═══ Given records

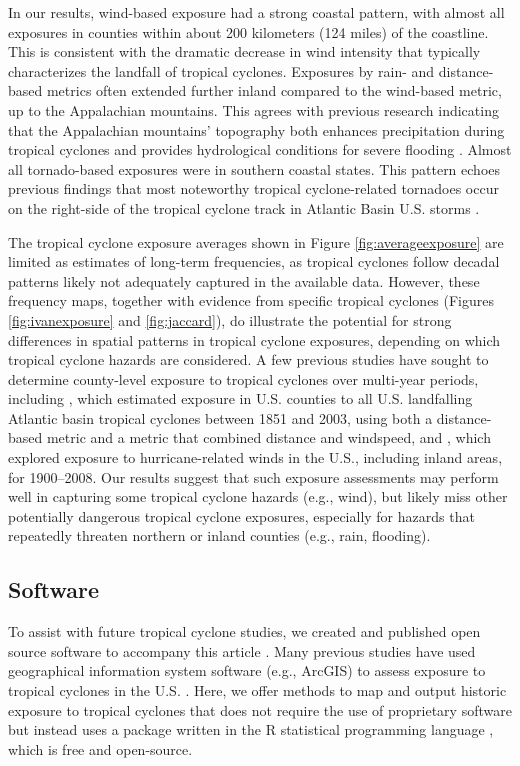 In our results, wind-based exposure had a strong coastal pattern, with almost
all exposures in counties within about 200 kilometers (124 miles) of the
coastline. This is consistent with the
dramatic decrease in wind intensity that typically characterizes the landfall
of tropical cyclones. Exposures by rain- and distance-based metrics often extended further inland compared to the wind-based
metric, up to the Appalachian mountains. This agrees with previous research
indicating that the Appalachian mountains' topography both enhances
precipitation during tropical cyclones and provides hydrological conditions for
severe flooding \citep{rees2001}.  Almost all tornado-based exposures were in
southern coastal states. This pattern echoes
previous findings that most noteworthy tropical cyclone-related tornadoes occur
on the right-side of the tropical cyclone track in Atlantic Basin U.S. storms
\citep{moore2012}.

The tropical cyclone exposure averages shown in Figure
\ref{fig:averageexposure} are limited as estimates of long-term frequencies, as
tropical cyclones follow decadal patterns \citep{kossin2007more} likely not
adequately captured in the available data. However, these frequency maps,
together with evidence from specific tropical cyclones (Figures
\ref{fig:ivanexposure} and \ref{fig:jaccard}),  do illustrate the potential for
strong differences in spatial patterns in tropical cyclone exposures, depending
on which tropical cyclone hazards are considered. A few previous studies have
sought to determine county-level exposure to tropical cyclones over multi-year
periods, including \citet{zandbergen2009}, which estimated exposure in U.S.
counties to all U.S.  landfalling Atlantic basin tropical cyclones between 1851
and 2003, using both a distance-based metric and a metric that combined
distance and windspeed, and \citet{kruk2010}, which explored exposure to
hurricane-related winds in the U.S., including inland areas, for 1900--2008.
Our results suggest that such exposure assessments may perform well in
capturing some tropical cyclone hazards (e.g., wind), but likely miss other
potentially dangerous tropical cyclone exposures, especially for hazards that
repeatedly threaten northern or inland counties (e.g., rain, flooding).
 
\subsection*{Software}

To assist with future tropical cyclone studies, we created and published
open source software to accompany this article \citep{hurricaneexposure,
hurricaneexposuredata}. Many previous studies have used geographical
information system software (e.g., ArcGIS) to assess exposure to tropical
cyclones in the U.S. \citep{grabich2016, zandbergen2009, czajkowski2011,
kruk2010}. Here, we offer methods to map and output historic exposure to
tropical cyclones that does not require the use of proprietary software but
instead uses a package written in the R statistical programming language
\citep{R}, which is free and open-source.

══════

Exercise details ▸ Please reproduce the records above exactly and leave any picture behind.

Task answer ▸
 In our results, wind-based exposure had a strong coastal pattern, with almost
all exposures in counties within about 200 kilometers (124 miles) of the
coastline. This is consistent with the
dramatic decrease in wind intensity that typically characterizes the landfall
of tropical cyclones. Exposures by rain- and distance-based metrics often extended further inland compared to the wind-based
metric, up to the Appalachian mountains. This agrees with previous research
indicating that the Appalachian mountains' topography both enhances
precipitation during tropical cyclones and provides hydrological conditions for
severe flooding \citep{rees2001}.  Almost all tornado-based exposures were in
southern coastal states. This pattern echoes
previous findings that most noteworthy tropical cyclone-related tornadoes occur
on the right-side of the tropical cyclone track in Atlantic Basin U.S. storms
\citep{moore2012}.

The tropical cyclone exposure averages shown in Figure
\ref{fig:averageexposure} are limited as estimates of long-term frequencies, as
tropical cyclones follow decadal patterns \citep{kossin2007more} likely not
adequately captured in the available data. However, these frequency maps,
together with evidence from specific tropical cyclones (Figures
\ref{fig:ivanexposure} and \ref{fig:jaccard}),  do illustrate the potential for
strong differences in spatial patterns in tropical cyclone exposures, depending
on which tropical cyclone hazards are considered. A few previous studies have
sought to determine county-level exposure to tropical cyclones over multi-year
periods, including \citet{zandbergen2009}, which estimated exposure in U.S.
counties to all U.S.  landfalling Atlantic basin tropical cyclones between 1851
and 2003, using both a distance-based metric and a metric that combined
distance and windspeed, and \citet{kruk2010}, which explored exposure to
hurricane-related winds in the U.S., including inland areas, for 1900--2008.
Our results suggest that such exposure assessments may perform well in
capturing some tropical cyclone hazards (e.g., wind), but likely miss other
potentially dangerous tropical cyclone exposures, especially for hazards that
repeatedly threaten northern or inland counties (e.g., rain, flooding).
 
\subsection*{Software}

To assist with future tropical cyclone studies, we created and published
open source software to accompany this article \citep{hurricaneexposure,
hurricaneexposuredata}. Many previous studies have used geographical
information system software (e.g., ArcGIS) to assess exposure to tropical
cyclones in the U.S. \citep{grabich2016, zandbergen2009, czajkowski2011,
kruk2010}. Here, we offer methods to map and output historic exposure to
tropical cyclones that does not require the use of proprietary software but
instead uses a package written in the R statistical programming language
\citep{R}, which is free and open-source.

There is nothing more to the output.